# WHAT YOU HAVE TO DO
Please transcribe the data below in full, word for word, without the images.

------

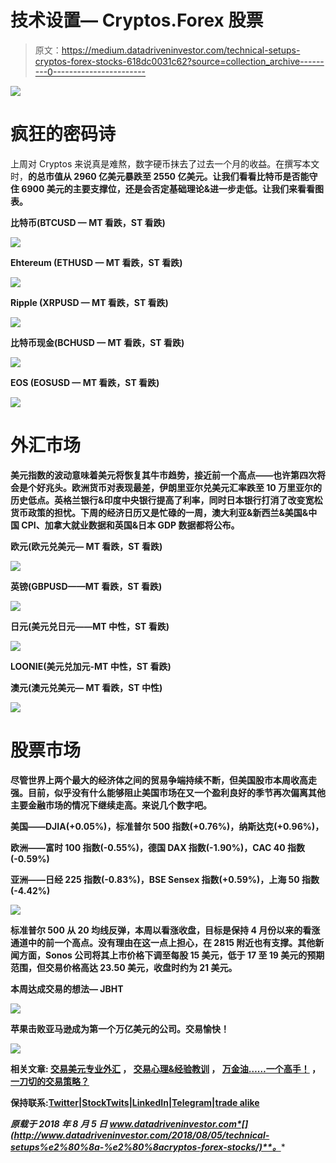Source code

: # 技术设置— Cryptos.Forex 股票

> 原文：<https://medium.datadriveninvestor.com/technical-setups-cryptos-forex-stocks-618dc0031c62?source=collection_archive---------0----------------------->

![](img/6f4404a81f9c51a0c3718d9e0db38fae.png)

# 疯狂的密码诗

上周对 Cryptos 来说真是难熬，数字硬币抹去了过去一个月的收益。在撰写本文时，[](https://coinmarketcap.com/)**的总市值从 2960 亿美元暴跌至 2550 亿美元。让我们看看比特币是否能守住 6900 美元的主要支撑位，还是会否定基础理论&进一步走低。让我们来看看图表。**

****比特币(BTCUSD — MT 看跌，ST 看跌)****

**![](img/16e300cf94697fc8d429ea3242125a9f.png)**

****Ehtereum (ETHUSD — MT 看跌，ST 看跌)****

**![](img/a0aafed9760df0dd53ad16a69b73492b.png)**

****Ripple (XRPUSD — MT 看跌，ST 看跌)****

**![](img/f18d0d914bcbe8a2d08ac7af503c61cd.png)**

****比特币现金(BCHUSD — MT 看跌，ST 看跌)****

**![](img/07216591f65583c9e2349ac589eea0ce.png)**

****EOS (EOSUSD — MT 看跌，ST 看跌)****

**![](img/f225621ead9907ee5970a57ec55b7b96.png)**

# **外汇市场**

**美元指数的波动意味着美元将恢复其牛市趋势，接近前一个高点——也许第四次将会是个好兆头。欧洲货币对表现最差，伊朗里亚尔兑美元汇率跌至 10 万里亚尔的历史低点。英格兰银行&印度中央银行提高了利率，同时日本银行打消了改变宽松货币政策的担忧。下周的经济日历又是忙碌的一周，澳大利亚&新西兰&美国&中国 CPI、加拿大就业数据和英国&日本 GDP 数据都将公布。**

****欧元(欧元兑美元— MT 看跌，ST 看跌)****

**![](img/38c05e7572b93040d18999d76a1ecf70.png)**

****英镑(GBPUSD——MT 看跌，ST 看跌)****

**![](img/a7c10a4e3ab7d51d38e946b8530d8abf.png)**

****日元(美元兑日元——MT 中性，ST 看跌)****

**![](img/d77cb89e026da3d9fd60ee38caf8b0f3.png)**

****LOONIE(美元兑加元-MT 中性，ST 看跌)****

****澳元(澳元兑美元— MT 看跌，ST 中性)****

**![](img/4f4bde75c3facfbe46cf8f8672943140.png)**

# **股票市场**

**尽管世界上两个最大的经济体之间的贸易争端持续不断，但美国股市本周收高走强。目前，似乎没有什么能够阻止美国市场在又一个盈利良好的季节再次偏离其他主要金融市场的情况下继续走高。来说几个数字吧。**

****美国——DJIA(+0.05%)，标准普尔 500 指数(+0.76%)，纳斯达克(+0.96%)，****

****欧洲——富时 100 指数(-0.55%)，德国 DAX 指数(-1.90%)，CAC 40 指数(-0.59%)****

****亚洲——日经 225 指数(-0.83%)，BSE Sensex 指数(+0.59%)，上海 50 指数(-4.42%)****

**![](img/19198379f160ca1509c3c0679c095315.png)**

**标准普尔 500 从 20 均线反弹，本周以看涨收盘，目标是保持 4 月份以来的看涨通道中的前一个高点。没有理由在这一点上担心，在 2815 附近也有支撑。其他新闻方面，Sonos 公司将其上市价格下调至每股 15 美元，低于 17 至 19 美元的预期范围，但交易价格高达 23.50 美元，收盘时约为 21 美元。**

**本周达成交易的想法— **JBHT****

**![](img/2bec4489fa2fc88c7315a5e3499ea9ad.png)**

**苹果击败亚马逊成为第一个万亿美元的公司。交易愉快！**

**![](img/d04b3c6274d028ee245b74bbdf1852e5.png)**

**相关文章: [**交易美元专业外汇**](https://medium.com/datadriveninvestor/trading-usd-majors-in-forex-b616c7841bc7) ， [**交易心理&经验教训**](http://www.datadriveninvestor.com/2018/07/12/trading-psychology-lessons-learnt/) ， [**万金油……一个高手！**](http://www.datadriveninvestor.com/2018/07/03/jack-of-all-trades-master-of-one/) ， [**一刀切的交易策略？**](http://www.datadriveninvestor.com/2018/06/20/one-size-fits-all-trading-strategy/)**

**保持联系:[Twitter](https://twitter.com/trade_nut)|[StockTwits](https://stocktwits.com/trade_nut)|[LinkedIn](https://www.linkedin.com/in/faisal-khan-2a3009b/)|[Telegram](https://t.me/joinchat/IWzyHBGWCFwPQTe8Tm5H_Q)|[trade alike](http://www.tradealike.com/)**

***原载于 2018 年 8 月 5 日 www.datadriveninvestor.com*[](http://www.datadriveninvestor.com/2018/08/05/technical-setups%e2%80%8a-%e2%80%8acryptos-forex-stocks/)**。****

------

# ANSWER BOX
Source code

: # 技术设置— Cryptos.Forex 股票

> 原文：<https://medium.datadriveninvestor.com/technical-setups-cryptos-forex-stocks-618dc0031c62?source=collection_archive---------0----------------------->

![](img/6f4404a81f9c51a0c3718d9e0db38fae.png)

# 疯狂的密码诗

上周对 Cryptos 来说真是难熬，数字硬币抹去了过去一个月的收益。在撰写本文时，[](https://coinmarketcap.com/)**的总市值从 2960 亿美元暴跌至 2550 亿美元。让我们看看比特币是否能守住 6900 美元的主要支撑位，还是会否定基础理论&进一步走低。让我们来看看图表。**

****比特币(BTCUSD — MT 看跌，ST 看跌)****

**![](img/16e300cf94697fc8d429ea3242125a9f.png)**

****Ehtereum (ETHUSD — MT 看跌，ST 看跌)****

**![](img/a0aafed9760df0dd53ad16a69b73492b.png)**

****Ripple (XRPUSD — MT 看跌，ST 看跌)****

**![](img/f18d0d914bcbe8a2d08ac7af503c61cd.png)**

****比特币现金(BCHUSD — MT 看跌，ST 看跌)****

**![](img/07216591f65583c9e2349ac589eea0ce.png)**

****EOS (EOSUSD — MT 看跌，ST 看跌)****

**![](img/f225621ead9907ee5970a57ec55b7b96.png)**

# **外汇市场**

**美元指数的波动意味着美元将恢复其牛市趋势，接近前一个高点——也许第四次将会是个好兆头。欧洲货币对表现最差，伊朗里亚尔兑美元汇率跌至 10 万里亚尔的历史低点。英格兰银行&印度中央银行提高了利率，同时日本银行打消了改变宽松货币政策的担忧。下周的经济日历又是忙碌的一周，澳大利亚&新西兰&美国&中国 CPI、加拿大就业数据和英国&日本 GDP 数据都将公布。**

****欧元(欧元兑美元— MT 看跌，ST 看跌)****

**![](img/38c05e7572b93040d18999d76a1ecf70.png)**

****英镑(GBPUSD——MT 看跌，ST 看跌)****

**![](img/a7c10a4e3ab7d51d38e946b8530d8abf.png)**

****日元(美元兑日元——MT 中性，ST 看跌)****

**![](img/d77cb89e026da3d9fd60ee38caf8b0f3.png)**

****LOONIE(美元兑加元-MT 中性，ST 看跌)****

****澳元(澳元兑美元— MT 看跌，ST 中性)****

**![](img/4f4bde75c3facfbe46cf8f8672943140.png)**

# **股票市场**

**尽管世界上两个最大的经济体之间的贸易争端持续不断，但美国股市本周收高走强。目前，似乎没有什么能够阻止美国市场在又一个盈利良好的季节再次偏离其他主要金融市场的情况下继续走高。来说几个数字吧。**

****美国——DJIA(+0.05%)，标准普尔 500 指数(+0.76%)，纳斯达克(+0.96%)，****

****欧洲——富时 100 指数(-0.55%)，德国 DAX 指数(-1.90%)，CAC 40 指数(-0.59%)****

****亚洲——日经 225 指数(-0.83%)，BSE Sensex 指数(+0.59%)，上海 50 指数(-4.42%)****

**![](img/19198379f160ca1509c3c0679c095315.png)**

**标准普尔 500 从 20 均线反弹，本周以看涨收盘，目标是保持 4 月份以来的看涨通道中的前一个高点。没有理由在这一点上担心，在 2815 附近也有支撑。其他新闻方面，Sonos 公司将其上市价格下调至每股 15 美元，低于 17 至 19 美元的预期范围，但交易价格高达 23.50 美元，收盘时约为 21 美元。**

**本周达成交易的想法— **JBHT****

**![](img/2bec4489fa2fc88c7315a5e3499ea9ad.png)**

**苹果击败亚马逊成为第一个万亿美元的公司。交易愉快！**

**![](img/d04b3c6274d028ee245b74bbdf1852e5.png)**

**相关文章: [**交易美元专业外汇**](https://medium.com/datadriveninvestor/trading-usd-majors-in-forex-b616c7841bc7) ， [**交易心理&经验教训**](http://www.datadriveninvestor.com/2018/07/12/trading-psychology-lessons-learnt/) ， [**万金油……一个高手！**](http://www.datadriveninvestor.com/2018/07/03/jack-of-all-trades-master-of-one/) ， [**一刀切的交易策略？**](http://www.datadriveninvestor.com/2018/06/20/one-size-fits-all-trading-strategy/)**

**保持联系:[Twitter](https://twitter.com/trade_nut)|[StockTwits](https://stocktwits.com/trade_nut)|[LinkedIn](https://www.linkedin.com/in/faisal-khan-2a3009b/)|[Telegram](https://t.me/joinchat/IWzyHBGWCFwPQTe8Tm5H_Q)|[trade alike](http://www.tradealike.com/)**

***原载于 2018 年 8 月 5 日 www.datadriveninvestor.com*[](http://www.datadriveninvestor.com/2018/08/05/technical-setups%e2%80%8a-%e2%80%8acryptos-forex-stocks/)**。****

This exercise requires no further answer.